» GOAL OF THE EXERCISE:
Everything from the line containing "## Benefits" through the last line of the records below should be printed exactly, please, and nothing else.

» WORKING DATA:
▼
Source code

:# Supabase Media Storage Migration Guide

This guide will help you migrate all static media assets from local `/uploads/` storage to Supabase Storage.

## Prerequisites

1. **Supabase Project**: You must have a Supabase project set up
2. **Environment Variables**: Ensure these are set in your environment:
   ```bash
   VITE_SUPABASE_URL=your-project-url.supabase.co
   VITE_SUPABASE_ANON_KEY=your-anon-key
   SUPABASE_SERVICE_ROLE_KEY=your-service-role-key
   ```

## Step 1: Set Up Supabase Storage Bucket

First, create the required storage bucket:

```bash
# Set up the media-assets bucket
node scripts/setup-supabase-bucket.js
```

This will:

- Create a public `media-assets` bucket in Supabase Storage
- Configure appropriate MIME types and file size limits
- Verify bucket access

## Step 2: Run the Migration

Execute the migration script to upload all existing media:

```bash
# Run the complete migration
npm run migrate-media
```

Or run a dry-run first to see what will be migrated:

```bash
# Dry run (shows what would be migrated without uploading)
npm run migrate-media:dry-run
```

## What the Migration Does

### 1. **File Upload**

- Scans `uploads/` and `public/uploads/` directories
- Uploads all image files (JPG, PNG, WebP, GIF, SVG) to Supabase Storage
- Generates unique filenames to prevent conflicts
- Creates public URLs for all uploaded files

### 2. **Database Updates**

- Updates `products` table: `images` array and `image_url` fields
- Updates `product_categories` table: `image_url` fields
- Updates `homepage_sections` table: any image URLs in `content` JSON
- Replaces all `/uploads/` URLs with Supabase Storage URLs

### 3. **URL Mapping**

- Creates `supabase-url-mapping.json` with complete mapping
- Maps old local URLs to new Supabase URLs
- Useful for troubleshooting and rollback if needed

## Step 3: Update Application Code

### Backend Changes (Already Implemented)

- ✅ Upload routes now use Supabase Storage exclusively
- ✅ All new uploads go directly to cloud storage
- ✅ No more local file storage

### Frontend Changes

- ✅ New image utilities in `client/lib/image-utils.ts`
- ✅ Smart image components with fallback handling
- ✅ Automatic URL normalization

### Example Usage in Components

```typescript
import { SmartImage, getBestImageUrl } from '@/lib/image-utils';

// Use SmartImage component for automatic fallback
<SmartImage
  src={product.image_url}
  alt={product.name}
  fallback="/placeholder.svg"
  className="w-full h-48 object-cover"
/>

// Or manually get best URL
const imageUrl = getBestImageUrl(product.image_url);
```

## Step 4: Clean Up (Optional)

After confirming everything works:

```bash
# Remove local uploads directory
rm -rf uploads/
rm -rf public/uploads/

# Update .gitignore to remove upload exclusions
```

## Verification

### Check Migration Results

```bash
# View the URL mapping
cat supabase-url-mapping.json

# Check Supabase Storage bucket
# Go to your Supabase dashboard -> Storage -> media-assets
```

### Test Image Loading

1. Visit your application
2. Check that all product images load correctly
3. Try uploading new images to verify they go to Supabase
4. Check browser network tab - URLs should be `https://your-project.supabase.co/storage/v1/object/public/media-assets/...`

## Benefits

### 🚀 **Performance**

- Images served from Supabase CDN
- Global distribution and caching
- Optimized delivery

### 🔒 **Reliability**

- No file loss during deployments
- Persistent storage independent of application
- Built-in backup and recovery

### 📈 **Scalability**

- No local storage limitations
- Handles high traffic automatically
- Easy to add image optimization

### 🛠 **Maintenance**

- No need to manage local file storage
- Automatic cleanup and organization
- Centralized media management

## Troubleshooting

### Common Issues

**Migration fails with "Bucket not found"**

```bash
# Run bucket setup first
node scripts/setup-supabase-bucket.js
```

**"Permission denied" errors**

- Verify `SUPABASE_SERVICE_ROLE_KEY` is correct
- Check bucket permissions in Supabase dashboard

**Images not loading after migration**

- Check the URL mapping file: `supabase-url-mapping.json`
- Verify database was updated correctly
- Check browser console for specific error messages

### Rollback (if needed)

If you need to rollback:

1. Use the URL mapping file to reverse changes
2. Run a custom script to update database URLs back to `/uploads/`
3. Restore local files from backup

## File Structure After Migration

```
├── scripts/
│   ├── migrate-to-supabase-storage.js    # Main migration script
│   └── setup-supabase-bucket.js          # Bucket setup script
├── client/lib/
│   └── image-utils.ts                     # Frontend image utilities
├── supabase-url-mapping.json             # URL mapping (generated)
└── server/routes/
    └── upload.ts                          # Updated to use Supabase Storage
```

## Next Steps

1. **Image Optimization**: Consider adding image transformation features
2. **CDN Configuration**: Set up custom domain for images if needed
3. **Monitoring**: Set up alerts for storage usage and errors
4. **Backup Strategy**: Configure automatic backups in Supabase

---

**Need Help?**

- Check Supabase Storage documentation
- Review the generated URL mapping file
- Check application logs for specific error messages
▲
» OUTPUT OF THE EXERCISE:
## Benefits

### 🚀 **Performance**

- Images served from Supabase CDN
- Global distribution and caching
- Optimized delivery

### 🔒 **Reliability**

- No file loss during deployments
- Persistent storage independent of application
- Built-in backup and recovery

### 📈 **Scalability**

- No local storage limitations
- Handles high traffic automatically
- Easy to add image optimization

### 🛠 **Maintenance**

- No need to manage local file storage
- Automatic cleanup and organization
- Centralized media management

## Troubleshooting

### Common Issues

**Migration fails with "Bucket not found"**

```bash
# Run bucket setup first
node scripts/setup-supabase-bucket.js
```

**"Permission denied" errors**

- Verify `SUPABASE_SERVICE_ROLE_KEY` is correct
- Check bucket permissions in Supabase dashboard

**Images not loading after migration**

- Check the URL mapping file: `supabase-url-mapping.json`
- Verify database was updated correctly
- Check browser console for specific error messages

### Rollback (if needed)

If you need to rollback:

1. Use the URL mapping file to reverse changes
2. Run a custom script to update database URLs back to `/uploads/`
3. Restore local files from backup

## File Structure After Migration

```
├── scripts/
│   ├── migrate-to-supabase-storage.js    # Main migration script
│   └── setup-supabase-bucket.js          # Bucket setup script
├── client/lib/
│   └── image-utils.ts                     # Frontend image utilities
├── supabase-url-mapping.json             # URL mapping (generated)
└── server/routes/
    └── upload.ts                          # Updated to use Supabase Storage
```

## Next Steps

1. **Image Optimization**: Consider adding image transformation features
2. **CDN Configuration**: Set up custom domain for images if needed
3. **Monitoring**: Set up alerts for storage usage and errors
4. **Backup Strategy**: Configure automatic backups in Supabase

---

**Need Help?**

- Check Supabase Storage documentation
- Review the generated URL mapping file
- Check application logs for specific error messages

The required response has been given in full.